[Task to carry out]
One number is the full answer: how many lines in the records contain the word "comprises"?
Segment Open
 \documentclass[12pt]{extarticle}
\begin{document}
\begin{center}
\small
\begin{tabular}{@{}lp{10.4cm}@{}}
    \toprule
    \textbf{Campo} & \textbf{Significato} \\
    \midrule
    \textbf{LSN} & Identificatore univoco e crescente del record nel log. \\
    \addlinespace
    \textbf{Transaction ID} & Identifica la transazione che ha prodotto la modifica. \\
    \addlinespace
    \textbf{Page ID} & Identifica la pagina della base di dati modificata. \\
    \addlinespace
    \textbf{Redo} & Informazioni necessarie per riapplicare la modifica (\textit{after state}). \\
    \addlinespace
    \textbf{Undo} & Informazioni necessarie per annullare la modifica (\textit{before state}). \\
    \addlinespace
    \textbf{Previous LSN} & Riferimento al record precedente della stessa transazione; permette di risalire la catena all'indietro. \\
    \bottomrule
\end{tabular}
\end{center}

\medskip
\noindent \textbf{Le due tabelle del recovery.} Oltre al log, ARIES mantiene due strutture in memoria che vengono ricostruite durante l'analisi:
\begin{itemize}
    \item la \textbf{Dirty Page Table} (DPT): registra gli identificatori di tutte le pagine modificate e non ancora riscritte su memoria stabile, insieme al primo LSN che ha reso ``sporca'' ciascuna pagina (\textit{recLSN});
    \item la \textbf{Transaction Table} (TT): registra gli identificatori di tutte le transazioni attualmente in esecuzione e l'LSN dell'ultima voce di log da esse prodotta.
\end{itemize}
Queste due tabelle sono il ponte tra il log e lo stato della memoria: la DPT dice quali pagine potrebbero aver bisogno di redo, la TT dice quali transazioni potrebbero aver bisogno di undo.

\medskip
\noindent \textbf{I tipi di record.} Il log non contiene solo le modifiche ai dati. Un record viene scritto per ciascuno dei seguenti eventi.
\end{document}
Segment Closed
Segment Open
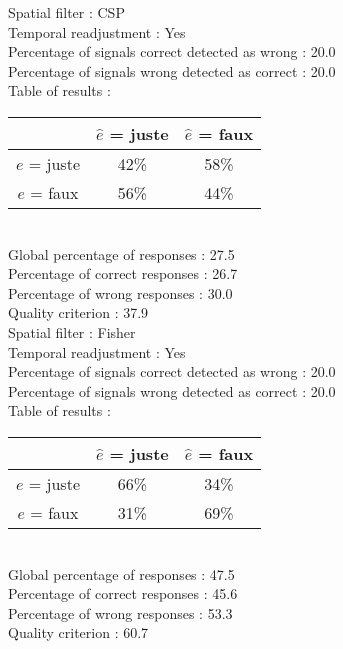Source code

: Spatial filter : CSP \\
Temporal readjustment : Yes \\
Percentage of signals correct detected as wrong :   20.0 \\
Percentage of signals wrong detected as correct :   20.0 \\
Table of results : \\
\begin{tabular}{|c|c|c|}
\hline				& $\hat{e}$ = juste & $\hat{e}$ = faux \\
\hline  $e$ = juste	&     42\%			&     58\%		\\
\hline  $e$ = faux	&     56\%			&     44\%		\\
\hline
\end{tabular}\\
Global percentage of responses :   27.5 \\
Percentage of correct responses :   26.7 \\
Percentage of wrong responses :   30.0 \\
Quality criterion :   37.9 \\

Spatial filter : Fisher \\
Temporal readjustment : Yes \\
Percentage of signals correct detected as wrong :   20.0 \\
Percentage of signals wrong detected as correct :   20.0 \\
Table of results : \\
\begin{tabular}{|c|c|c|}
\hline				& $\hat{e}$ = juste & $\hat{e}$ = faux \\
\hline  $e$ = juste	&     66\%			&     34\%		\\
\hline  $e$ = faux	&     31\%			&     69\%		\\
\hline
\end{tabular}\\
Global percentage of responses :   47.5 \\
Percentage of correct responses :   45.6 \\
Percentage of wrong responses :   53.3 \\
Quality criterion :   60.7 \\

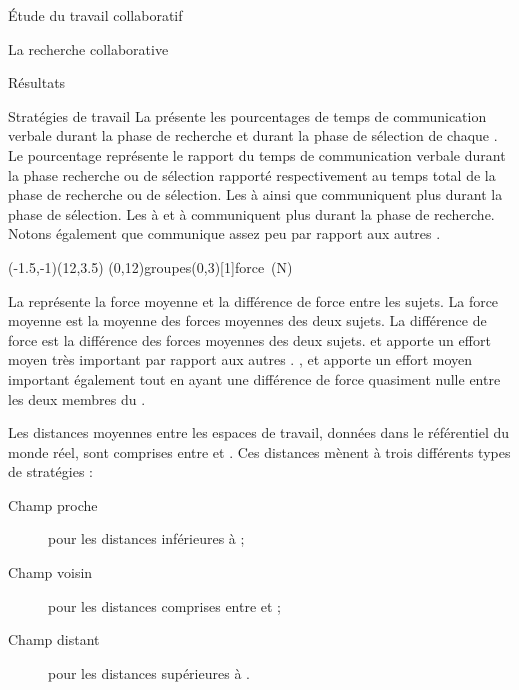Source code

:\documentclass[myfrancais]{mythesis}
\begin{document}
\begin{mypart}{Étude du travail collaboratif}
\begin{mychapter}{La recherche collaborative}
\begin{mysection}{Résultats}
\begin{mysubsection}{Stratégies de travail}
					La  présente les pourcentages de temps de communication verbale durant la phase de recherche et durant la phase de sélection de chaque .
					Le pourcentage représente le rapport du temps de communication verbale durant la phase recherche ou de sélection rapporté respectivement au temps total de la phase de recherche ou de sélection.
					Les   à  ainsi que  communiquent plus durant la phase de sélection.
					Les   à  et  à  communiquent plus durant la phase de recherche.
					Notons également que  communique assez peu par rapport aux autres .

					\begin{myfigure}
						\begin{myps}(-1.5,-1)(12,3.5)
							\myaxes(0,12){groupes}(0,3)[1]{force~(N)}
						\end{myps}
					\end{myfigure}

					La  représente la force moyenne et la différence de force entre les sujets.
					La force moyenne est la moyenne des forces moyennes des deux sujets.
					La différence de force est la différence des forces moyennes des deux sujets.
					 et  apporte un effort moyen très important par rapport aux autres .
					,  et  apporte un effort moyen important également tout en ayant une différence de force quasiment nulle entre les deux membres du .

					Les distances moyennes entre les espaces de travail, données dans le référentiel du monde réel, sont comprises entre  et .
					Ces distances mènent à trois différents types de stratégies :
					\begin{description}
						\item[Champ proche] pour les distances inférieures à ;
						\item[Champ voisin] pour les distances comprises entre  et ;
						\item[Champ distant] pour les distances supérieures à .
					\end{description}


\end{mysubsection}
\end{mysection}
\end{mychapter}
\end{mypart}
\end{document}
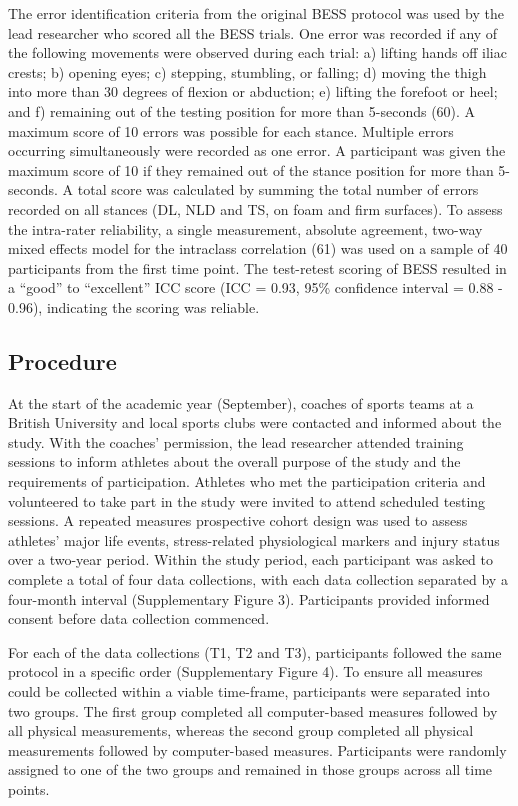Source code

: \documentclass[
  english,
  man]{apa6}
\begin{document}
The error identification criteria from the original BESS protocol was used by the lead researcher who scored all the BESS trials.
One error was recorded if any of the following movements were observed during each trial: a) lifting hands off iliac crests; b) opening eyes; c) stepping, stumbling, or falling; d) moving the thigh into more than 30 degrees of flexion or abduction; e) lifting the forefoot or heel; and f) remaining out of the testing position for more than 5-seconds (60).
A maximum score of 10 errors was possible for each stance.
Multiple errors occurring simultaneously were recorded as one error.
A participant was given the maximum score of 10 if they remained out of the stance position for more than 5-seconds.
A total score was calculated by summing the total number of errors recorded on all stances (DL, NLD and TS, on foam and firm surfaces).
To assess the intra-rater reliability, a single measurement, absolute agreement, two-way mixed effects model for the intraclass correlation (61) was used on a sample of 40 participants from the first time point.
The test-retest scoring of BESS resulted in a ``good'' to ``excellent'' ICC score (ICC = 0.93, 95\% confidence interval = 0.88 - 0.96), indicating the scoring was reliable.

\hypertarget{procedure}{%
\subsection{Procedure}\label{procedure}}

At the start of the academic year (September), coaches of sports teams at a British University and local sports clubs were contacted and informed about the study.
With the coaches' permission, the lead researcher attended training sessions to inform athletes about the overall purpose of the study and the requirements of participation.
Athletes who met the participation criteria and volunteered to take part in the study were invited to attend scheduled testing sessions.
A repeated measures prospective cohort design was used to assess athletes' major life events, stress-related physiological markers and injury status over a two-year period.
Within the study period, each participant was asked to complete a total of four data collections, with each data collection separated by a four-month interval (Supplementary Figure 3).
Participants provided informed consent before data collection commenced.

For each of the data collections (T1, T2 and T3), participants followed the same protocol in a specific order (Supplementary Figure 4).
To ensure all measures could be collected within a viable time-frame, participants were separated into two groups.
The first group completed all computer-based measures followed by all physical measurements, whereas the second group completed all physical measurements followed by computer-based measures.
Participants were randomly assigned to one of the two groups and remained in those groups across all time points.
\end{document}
Segment Closed
[Solution to this problem]
2